▸ **Task objective**:
Below are some records. Print exactly the lines between the one holding "performance](#UsingComposer-Dumpingautoloadforbetterperformance)" and the one holding "[Git repository naming](#UsingComposer-Gitrepositorynaming)", inclusive, and nothing else.

▸ **Records to use**:
▶

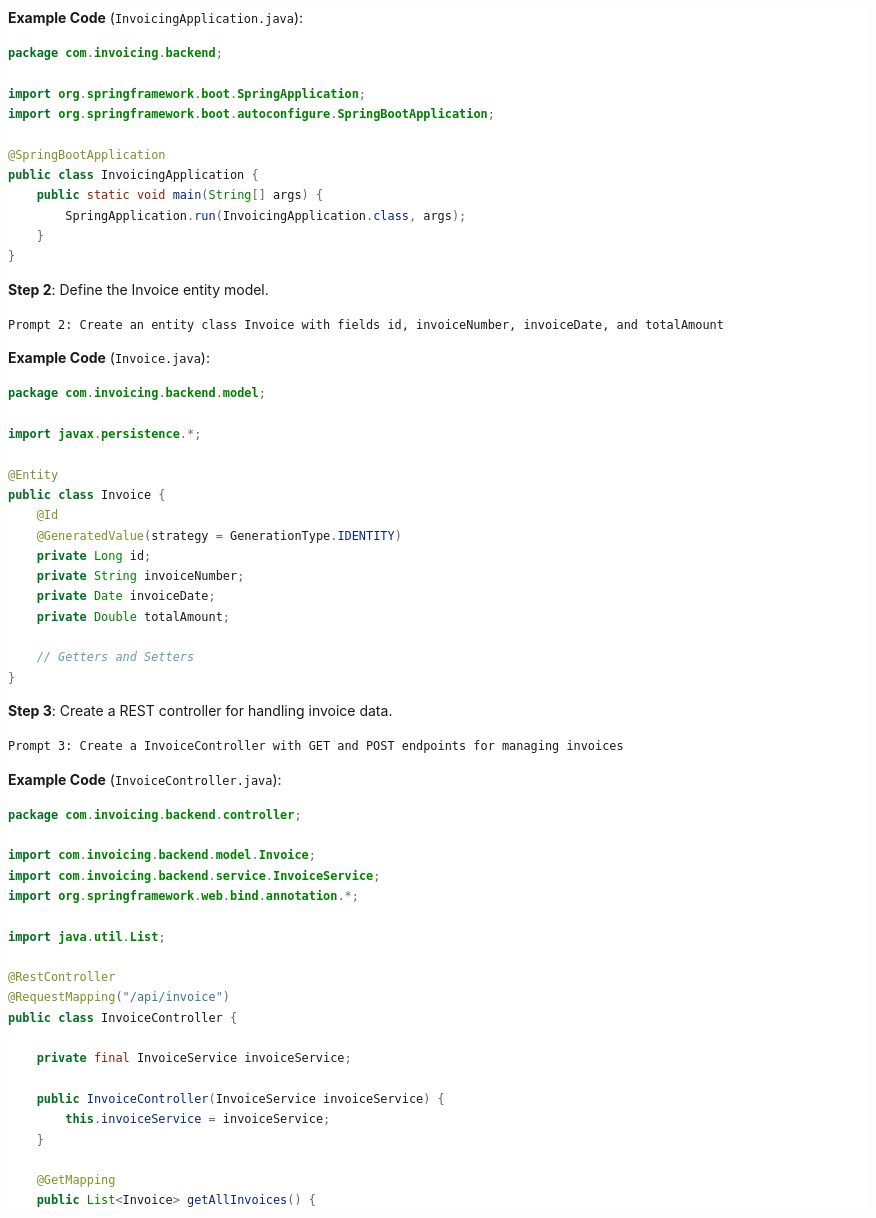 **Example Code** (`InvoicingApplication.java`):
```java
package com.invoicing.backend;

import org.springframework.boot.SpringApplication;
import org.springframework.boot.autoconfigure.SpringBootApplication;

@SpringBootApplication
public class InvoicingApplication {
    public static void main(String[] args) {
        SpringApplication.run(InvoicingApplication.class, args);
    }
}
```

**Step 2**: Define the Invoice entity model.
```bash
Prompt 2: Create an entity class Invoice with fields id, invoiceNumber, invoiceDate, and totalAmount
```

**Example Code** (`Invoice.java`):
```java
package com.invoicing.backend.model;

import javax.persistence.*;

@Entity
public class Invoice {
    @Id
    @GeneratedValue(strategy = GenerationType.IDENTITY)
    private Long id;
    private String invoiceNumber;
    private Date invoiceDate;
    private Double totalAmount;

    // Getters and Setters
}
```

**Step 3**: Create a REST controller for handling invoice data.
```bash
Prompt 3: Create a InvoiceController with GET and POST endpoints for managing invoices
```

**Example Code** (`InvoiceController.java`):
```java
package com.invoicing.backend.controller;

import com.invoicing.backend.model.Invoice;
import com.invoicing.backend.service.InvoiceService;
import org.springframework.web.bind.annotation.*;

import java.util.List;

@RestController
@RequestMapping("/api/invoice")
public class InvoiceController {

    private final InvoiceService invoiceService;

    public InvoiceController(InvoiceService invoiceService) {
        this.invoiceService = invoiceService;
    }

    @GetMapping
    public List<Invoice> getAllInvoices() {
```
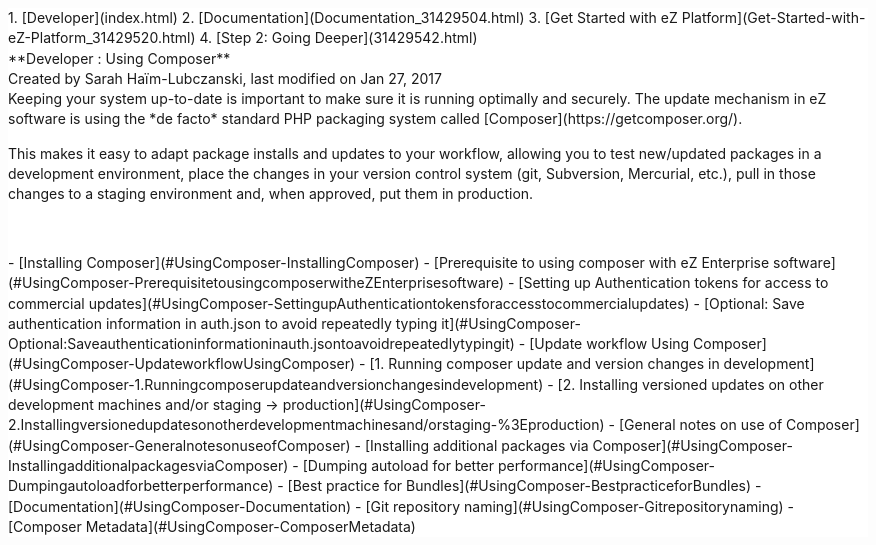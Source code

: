 <div id="page">
<div id="main" class="aui-page-panel">
<div id="main-header">
<div id="breadcrumb-section">
1.  [Developer](index.html)
2.  [Documentation](Documentation_31429504.html)
3.  [Get Started with eZ
    Platform](Get-Started-with-eZ-Platform_31429520.html)
4.  [Step 2: Going Deeper](31429542.html)

</div>
**Developer : Using Composer**

</div>
<div id="content" class="view">
<div class="page-metadata">
Created by Sarah Haïm-Lubczanski, last modified on Jan 27, 2017

</div>
<div id="main-content" class="wiki-content group">
<div class="contentLayout2">
<div class="columnLayout two-right-sidebar"
data-layout="two-right-sidebar">
<div class="cell normal" data-type="normal">
<div class="innerCell">
Keeping your system up-to-date is important to make sure it is running
optimally and securely. The update mechanism in eZ software is using
the *de facto* standard PHP packaging system called
[Composer](https://getcomposer.org/). 

This makes it easy to adapt package installs and updates to your
workflow, allowing you to test new/updated packages in a development
environment, place the changes in your version control system (git,
Subversion, Mercurial, etc.), pull in those changes to a staging
environment and, when approved, put them in production.

 

<div class="toc-macro rbtoc1490375980848">
-   [Installing Composer](#UsingComposer-InstallingComposer)
-   [Prerequisite to using composer with eZ Enterprise
    software](#UsingComposer-PrerequisitetousingcomposerwitheZEnterprisesoftware)
    -   [Setting up Authentication tokens for access to commercial
        updates](#UsingComposer-SettingupAuthenticationtokensforaccesstocommercialupdates)
        -   [Optional: Save authentication information in auth.json to
            avoid repeatedly typing
            it](#UsingComposer-Optional:Saveauthenticationinformationinauth.jsontoavoidrepeatedlytypingit)
-   [Update workflow Using
    Composer](#UsingComposer-UpdateworkflowUsingComposer)
    -   [1. Running composer update and version changes in
        development](#UsingComposer-1.Runningcomposerupdateandversionchangesindevelopment)
    -   [2. Installing versioned updates on other development machines
        and/or staging -&gt;
        production](#UsingComposer-2.Installingversionedupdatesonotherdevelopmentmachinesand/orstaging-%3Eproduction)
-   [General notes on use of
    Composer](#UsingComposer-GeneralnotesonuseofComposer)
    -   [Installing additional packages via
        Composer](#UsingComposer-InstallingadditionalpackagesviaComposer)
    -   [Dumping autoload for better
        performance](#UsingComposer-Dumpingautoloadforbetterperformance)
    -   [Best practice for
        Bundles](#UsingComposer-BestpracticeforBundles)
        -   [Documentation](#UsingComposer-Documentation)
        -   [Git repository naming](#UsingComposer-Gitrepositorynaming)
        -   [Composer Metadata](#UsingComposer-ComposerMetadata)
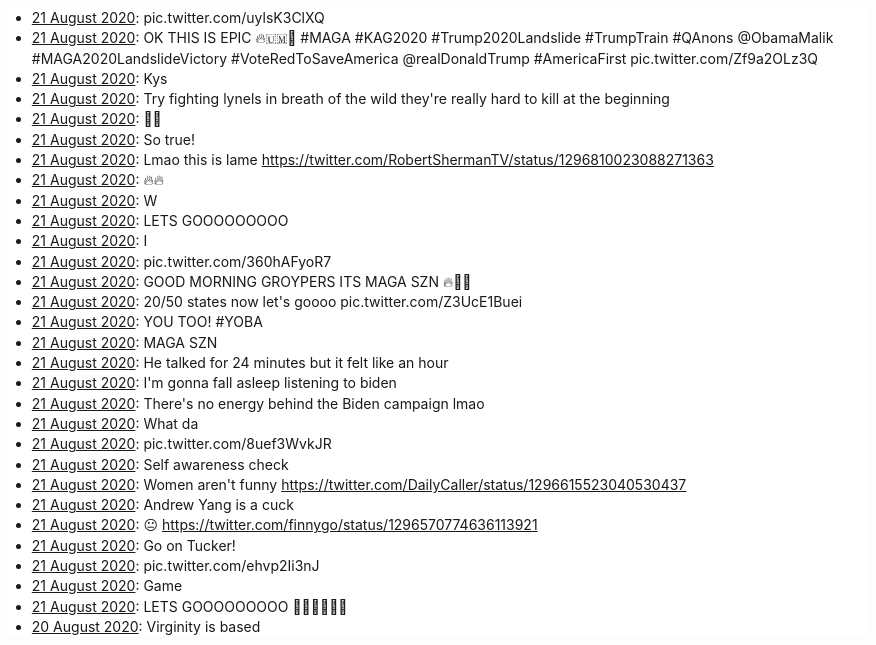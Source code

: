 * [21 August 2020](https://web.archive.org/web/20200821215712/https://twitter.com/michzoomer/status/1296929066570911744): pic.twitter.com/uylsK3ClXQ 
* [21 August 2020](https://web.archive.org/web/20200821213718/https://twitter.com/michzoomer/status/1296923967337443330): OK THIS IS EPIC 🔥🇺🇲💯  #MAGA   #KAG2020   #Trump2020Landslide   #TrumpTrain   #QAnons   @ObamaMalik   #MAGA2020LandslideVictory   #VoteRedToSaveAmerica   @realDonaldTrump   #AmericaFirst  pic.twitter.com/Zf9a2OLz3Q 
* [21 August 2020](https://web.archive.org/web/20200821213359/https://twitter.com/michzoomer/status/1296923281367486465): Kys 
* [21 August 2020](https://web.archive.org/web/20200821212750/https://twitter.com/michzoomer/status/1296921893434523648): Try fighting lynels in breath of the wild they're really hard to kill at the beginning 
* [21 August 2020](https://web.archive.org/web/20200821203417/https://twitter.com/michzoomer/status/1296908328426254336): 👀👀 
* [21 August 2020](https://web.archive.org/web/20200821183411/https://twitter.com/michzoomer/status/1296877465894367233): So true! 
* [21 August 2020](https://web.archive.org/web/20200821173850/https://twitter.com/michzoomer/status/1296864211834994688): Lmao this is lame https://twitter.com/RobertShermanTV/status/1296810023088271363 
* [21 August 2020](https://web.archive.org/web/20200821173530/https://twitter.com/michzoomer/status/1296863285661372417): 🔥🔥 
* [21 August 2020](https://web.archive.org/web/20200821172242/https://twitter.com/michzoomer/status/1296860231830577152): W 
* [21 August 2020](https://web.archive.org/web/20200821152237/https://twitter.com/michzoomer/status/1296829936867713027): LETS GOOOOOOOOO 
* [21 August 2020](https://web.archive.org/web/20200821151111/https://twitter.com/michzoomer/status/1296826970651729920): I 
* [21 August 2020](https://web.archive.org/web/20200821150539/https://twitter.com/michzoomer/status/1296825615866372098): pic.twitter.com/360hAFyoR7 
* [21 August 2020](https://web.archive.org/web/20200821140954/https://twitter.com/michzoomer/status/1296810748191145984): GOOD MORNING GROYPERS ITS MAGA SZN 🔥🐸💯 
* [21 August 2020](https://web.archive.org/web/20200821053809/https://twitter.com/michzoomer/status/1296682852034240512): 20/50 states now let's goooo pic.twitter.com/Z3UcE1Buei 
* [21 August 2020](https://web.archive.org/web/20200821050556/https://twitter.com/michzoomer/status/1296674502831734784): YOU TOO!  #YOBA 
* [21 August 2020](https://web.archive.org/web/20200821035019/https://twitter.com/michzoomer/status/1296655580187303944): MAGA SZN 
* [21 August 2020](https://web.archive.org/web/20200821033014/https://twitter.com/michzoomer/status/1296650493796786176): He talked for 24 minutes but it felt like an hour 
* [21 August 2020](https://web.archive.org/web/20200821031349/https://twitter.com/michzoomer/status/1296646399241617409): I'm gonna fall asleep listening to biden 
* [21 August 2020](https://web.archive.org/web/20200821025009/https://twitter.com/michzoomer/status/1296640614767960065): There's no energy behind the Biden campaign lmao 
* [21 August 2020](https://web.archive.org/web/20200821022957/https://twitter.com/michzoomer/status/1296635515689676801): What da 
* [21 August 2020](https://web.archive.org/web/20200821020339/https://twitter.com/michzoomer/status/1296628856678420483): pic.twitter.com/8uef3WvkJR 
* [21 August 2020](https://web.archive.org/web/20200821015805/https://twitter.com/michzoomer/status/1296627515377803264): Self awareness check 
* [21 August 2020](https://web.archive.org/web/20200821014431/https://twitter.com/michzoomer/status/1296624102145511426): Women aren't funny https://twitter.com/DailyCaller/status/1296615523040530437 
* [21 August 2020](https://web.archive.org/web/20200821010700/https://twitter.com/michzoomer/status/1296614675325517824): Andrew Yang is a cuck 
* [21 August 2020](https://web.archive.org/web/20200821005834/https://twitter.com/michzoomer/status/1296612372552003584): 😐 https://twitter.com/finnygo/status/1296570774636113921 
* [21 August 2020](https://web.archive.org/web/20200821005725/https://twitter.com/michzoomer/status/1296612149368958978): Go on Tucker! 
* [21 August 2020](https://web.archive.org/web/20200821014808/https://twitter.com/michzoomer/status/1296609801242386432): pic.twitter.com/ehvp2Ii3nJ 
* [21 August 2020](https://web.archive.org/web/20200821001438/https://twitter.com/michzoomer/status/1296601352848715776): Game 
* [21 August 2020](https://web.archive.org/web/20200821000445/https://twitter.com/michzoomer/status/1296598918432788482): LETS GOOOOOOOOO 💯💯💯🔥🔥🔥 
* [20 August 2020](https://web.archive.org/web/20200820200708/https://twitter.com/michzoomer/status/1296539221713465344): Virginity is based 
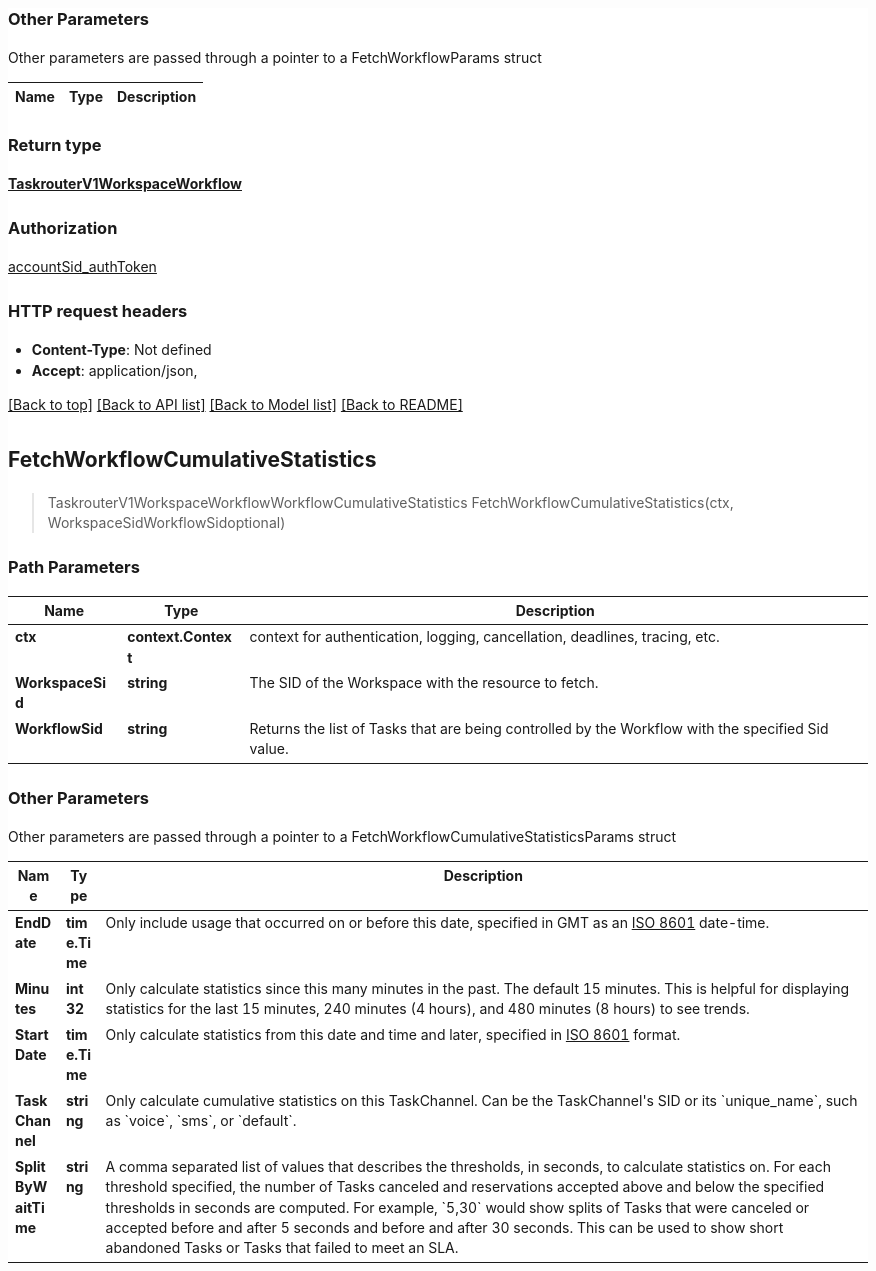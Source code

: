 ### Other Parameters

Other parameters are passed through a pointer to a FetchWorkflowParams struct


Name | Type | Description
------------- | ------------- | -------------

### Return type

[**TaskrouterV1WorkspaceWorkflow**](TaskrouterV1WorkspaceWorkflow.md)

### Authorization

[accountSid_authToken](../README.md#accountSid_authToken)

### HTTP request headers

- **Content-Type**: Not defined
- **Accept**: application/json, 

[[Back to top]](#) [[Back to API list]](../README.md#documentation-for-api-endpoints)
[[Back to Model list]](../README.md#documentation-for-models)
[[Back to README]](../README.md)


## FetchWorkflowCumulativeStatistics

> TaskrouterV1WorkspaceWorkflowWorkflowCumulativeStatistics FetchWorkflowCumulativeStatistics(ctx, WorkspaceSidWorkflowSidoptional)



### Path Parameters


Name | Type | Description
------------- | ------------- | -------------
**ctx** | **context.Context** | context for authentication, logging, cancellation, deadlines, tracing, etc.
**WorkspaceSid** | **string** | The SID of the Workspace with the resource to fetch.
**WorkflowSid** | **string** | Returns the list of Tasks that are being controlled by the Workflow with the specified Sid value.

### Other Parameters

Other parameters are passed through a pointer to a FetchWorkflowCumulativeStatisticsParams struct


Name | Type | Description
------------- | ------------- | -------------
**EndDate** | **time.Time** | Only include usage that occurred on or before this date, specified in GMT as an [ISO 8601](https://en.wikipedia.org/wiki/ISO_8601) date-time.
**Minutes** | **int32** | Only calculate statistics since this many minutes in the past. The default 15 minutes. This is helpful for displaying statistics for the last 15 minutes, 240 minutes (4 hours), and 480 minutes (8 hours) to see trends.
**StartDate** | **time.Time** | Only calculate statistics from this date and time and later, specified in [ISO 8601](https://en.wikipedia.org/wiki/ISO_8601) format.
**TaskChannel** | **string** | Only calculate cumulative statistics on this TaskChannel. Can be the TaskChannel&#39;s SID or its &#x60;unique_name&#x60;, such as &#x60;voice&#x60;, &#x60;sms&#x60;, or &#x60;default&#x60;.
**SplitByWaitTime** | **string** | A comma separated list of values that describes the thresholds, in seconds, to calculate statistics on. For each threshold specified, the number of Tasks canceled and reservations accepted above and below the specified thresholds in seconds are computed. For example, &#x60;5,30&#x60; would show splits of Tasks that were canceled or accepted before and after 5 seconds and before and after 30 seconds. This can be used to show short abandoned Tasks or Tasks that failed to meet an SLA.
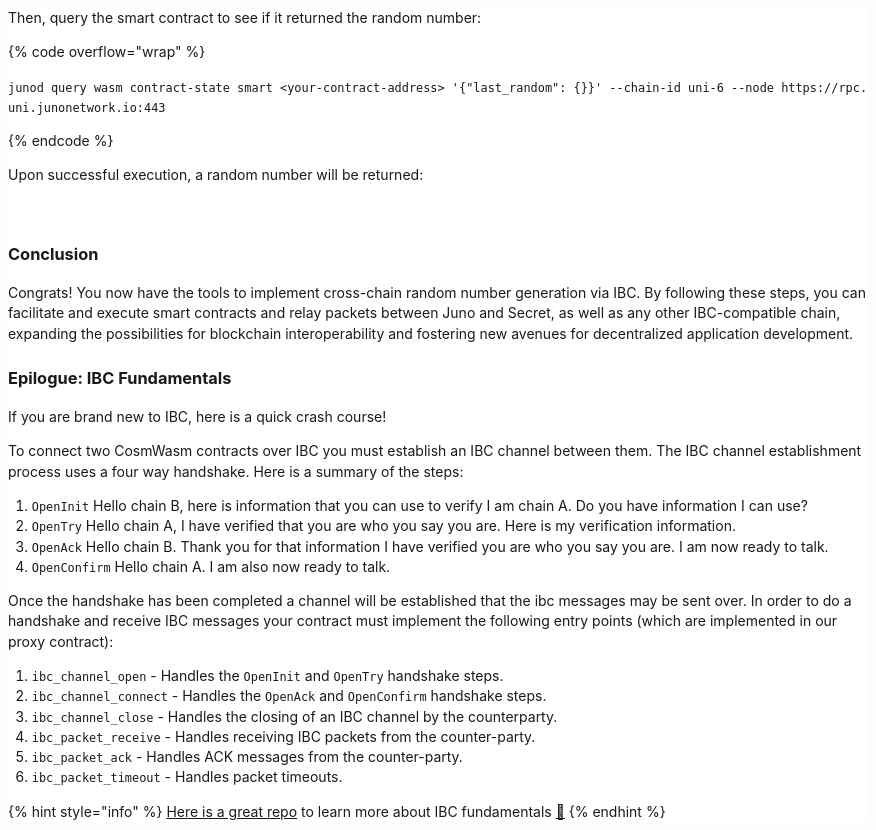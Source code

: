 Then, query the smart contract to see if it returned the random number:

{% code overflow="wrap" %}
```
junod query wasm contract-state smart <your-contract-address> '{"last_random": {}}' --chain-id uni-6 --node https://rpc.uni.junonetwork.io:443 
```
{% endcode %}

Upon successful execution, a random number will be returned:

<figure><img src="../../.gitbook/assets/Screen Shot 2023-07-07 at 12.36.24 AM.png" alt="" width="357"><figcaption></figcaption></figure>

### Conclusion

Congrats! You now have the tools to implement cross-chain random number generation via IBC. By following these steps, you can facilitate and execute smart contracts and relay packets between Juno and Secret, as well as any other IBC-compatible chain, expanding the possibilities for blockchain interoperability and fostering new avenues for decentralized application development.

### Epilogue: IBC Fundamentals

If you are brand new to IBC, here is a quick crash course!

To connect two CosmWasm contracts over IBC you must establish an IBC channel between them. The IBC channel establishment process uses a four way handshake. Here is a summary of the steps:

1. `OpenInit` Hello chain B, here is information that you can use to verify I am chain A. Do you have information I can use?
2. `OpenTry` Hello chain A, I have verified that you are who you say you are. Here is my verification information.
3. `OpenAck` Hello chain B. Thank you for that information I have verified you are who you say you are. I am now ready to talk.
4. `OpenConfirm` Hello chain A. I am also now ready to talk.

Once the handshake has been completed a channel will be established that the ibc messages may be sent over. In order to do a handshake and receive IBC messages your contract must implement the following entry points (which are implemented in our proxy contract):

1. `ibc_channel_open` - Handles the `OpenInit` and `OpenTry` handshake steps.
2. `ibc_channel_connect` - Handles the `OpenAck` and `OpenConfirm` handshake steps.
3. `ibc_channel_close` - Handles the closing of an IBC channel by the counterparty.
4. `ibc_packet_receive` - Handles receiving IBC packets from the counter-party.
5. `ibc_packet_ack` - Handles ACK messages from the counter-party.
6. `ibc_packet_timeout` - Handles packet timeouts.

{% hint style="info" %}
[Here is a great repo](https://github.com/0xekez/cw-ibc-example) to learn more about IBC fundamentals [🎉](https://emojipedia.org/party-popper/)
{% endhint %}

◀

▸ **Response to the task**:
        performance](#UsingComposer-Dumpingautoloadforbetterperformance)
    -   [Best practice for
        Bundles](#UsingComposer-BestpracticeforBundles)
        -   [Documentation](#UsingComposer-Documentation)
        -   [Git repository naming](#UsingComposer-Gitrepositorynaming)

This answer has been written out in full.